They have their own mattress, inbuilt mossie net and weigh pretty much nothing. We stuffed it into our suitcase. And, no, (sadly) this article has not been sponsored by Koo-di.

 

• Next thing on the agenda, getting to the airport with all this stuff. If you are flying to Dublin airport and looking at long-term parking options, might I suggest the Red car park? True, the Blue Car Park is slightly cheaper, but if you can pay the extra tenner; the time you’ll save and the nerves you won’t shred. The difference between 5 minutes away and 15 minutes away is quite a mammoth chasm when you’re short on time. Plus, the Red car park has actual tarmac, not shards of shingle, no parking lines, etc.

• Now that you’ve got all the crap and left it at the baggage drop, what next? Surviving the dreaded security queue. To be honest, we have never had a problem getting through security with children. If anything, it’s been quicker. There always seemed to be someone quickly ushering us and the buggy through wheelchair access areas.

The downsides; if you happen to have any baby foods or milk stowed away, you will have to wait for a marginal amount of time for it to be tested to make sure it’s not drugs / combustible. There is something that may hurry the process along, however. Airport Genie. It’s currently only available in Dublin Airport, in both terminals, and goes under the title of Fast Track. According to DublinAirport.com, this service – which sees you clear security in 10 minutes or less – also “entitles you SMS flight updates and get 10% off when you shop in The Loop.” It will cost you between €5.99 – €7.99, depending on the date and time of travel.
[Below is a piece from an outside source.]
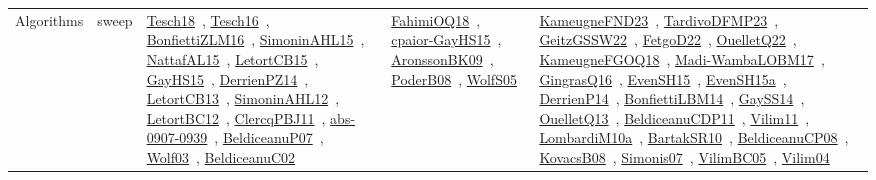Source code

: {\begin{longtable}{lp{3cm}>{\raggedright\arraybackslash}p{6cm}>{\raggedright\arraybackslash}p{6cm}>{\raggedright\arraybackslash}p{8cm}}
Algorithms & sweep & \href{papers/Tesch18.pdf}{Tesch18}~\cite{Tesch18}, \href{papers/Tesch16.pdf}{Tesch16}~\cite{Tesch16}, \href{papers/BonfiettiZLM16.pdf}{BonfiettiZLM16}~\cite{BonfiettiZLM16}, \href{articles/SimoninAHL15.pdf}{SimoninAHL15}~\cite{SimoninAHL15}, \href{articles/NattafAL15.pdf}{NattafAL15}~\cite{NattafAL15}, \href{articles/LetortCB15.pdf}{LetortCB15}~\cite{LetortCB15}, \href{papers/GayHS15.pdf}{GayHS15}~\cite{GayHS15}, \href{papers/DerrienPZ14.pdf}{DerrienPZ14}~\cite{DerrienPZ14}, \href{papers/LetortCB13.pdf}{LetortCB13}~\cite{LetortCB13}, \href{papers/SimoninAHL12.pdf}{SimoninAHL12}~\cite{SimoninAHL12}, \href{papers/LetortBC12.pdf}{LetortBC12}~\cite{LetortBC12}, \href{papers/ClercqPBJ11.pdf}{ClercqPBJ11}~\cite{ClercqPBJ11}, \href{articles/abs-0907-0939.pdf}{abs-0907-0939}~\cite{abs-0907-0939}, \href{papers/BeldiceanuP07.pdf}{BeldiceanuP07}~\cite{BeldiceanuP07}, \href{papers/Wolf03.pdf}{Wolf03}~\cite{Wolf03}, \href{papers/BeldiceanuC02.pdf}{BeldiceanuC02}~\cite{BeldiceanuC02} & \href{articles/FahimiOQ18.pdf}{FahimiOQ18}~\cite{FahimiOQ18}, \href{papers/cpaior-GayHS15.pdf}{cpaior-GayHS15}~\cite{cpaior-GayHS15}, \href{papers/AronssonBK09.pdf}{AronssonBK09}~\cite{AronssonBK09}, \href{papers/PoderB08.pdf}{PoderB08}~\cite{PoderB08}, \href{papers/WolfS05.pdf}{WolfS05}~\cite{WolfS05} & \href{papers/KameugneFND23.pdf}{KameugneFND23}~\cite{KameugneFND23}, \href{papers/TardivoDFMP23.pdf}{TardivoDFMP23}~\cite{TardivoDFMP23}, \href{papers/GeitzGSSW22.pdf}{GeitzGSSW22}~\cite{GeitzGSSW22}, \href{articles/FetgoD22.pdf}{FetgoD22}~\cite{FetgoD22}, \href{papers/OuelletQ22.pdf}{OuelletQ22}~\cite{OuelletQ22}, \href{papers/KameugneFGOQ18.pdf}{KameugneFGOQ18}~\cite{KameugneFGOQ18}, \href{papers/Madi-WambaLOBM17.pdf}{Madi-WambaLOBM17}~\cite{Madi-WambaLOBM17}, \href{papers/GingrasQ16.pdf}{GingrasQ16}~\cite{GingrasQ16}, \href{papers/EvenSH15.pdf}{EvenSH15}~\cite{EvenSH15}, \href{articles/EvenSH15a.pdf}{EvenSH15a}~\cite{EvenSH15a}, \href{papers/DerrienP14.pdf}{DerrienP14}~\cite{DerrienP14}, \href{articles/BonfiettiLBM14.pdf}{BonfiettiLBM14}~\cite{BonfiettiLBM14}, \href{papers/GaySS14.pdf}{GaySS14}~\cite{GaySS14}, \href{papers/OuelletQ13.pdf}{OuelletQ13}~\cite{OuelletQ13}, \href{articles/BeldiceanuCDP11.pdf}{BeldiceanuCDP11}~\cite{BeldiceanuCDP11}, \href{papers/Vilim11.pdf}{Vilim11}~\cite{Vilim11}, \href{articles/LombardiM10a.pdf}{LombardiM10a}~\cite{LombardiM10a}, \href{articles/BartakSR10.pdf}{BartakSR10}~\cite{BartakSR10}, \href{papers/BeldiceanuCP08.pdf}{BeldiceanuCP08}~\cite{BeldiceanuCP08}, \href{articles/KovacsB08.pdf}{KovacsB08}~\cite{KovacsB08}, \href{articles/Simonis07.pdf}{Simonis07}~\cite{Simonis07}, \href{articles/VilimBC05.pdf}{VilimBC05}~\cite{VilimBC05}, \href{papers/Vilim04.pdf}{Vilim04}~\cite{Vilim04}\\

\end{longtable}}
• Well done, you’ve made it closer to the boarding gates! Hopefully, you haven’t lost anyone and still have some semblance of sanity. All that’s left to do now is purchase some water and field repeated requests to go to the toilet. And wait to stand in another queue to board the plane… For the likes of Ryanair, we never bother with priority boarding, especially if the seats have been pre-booked.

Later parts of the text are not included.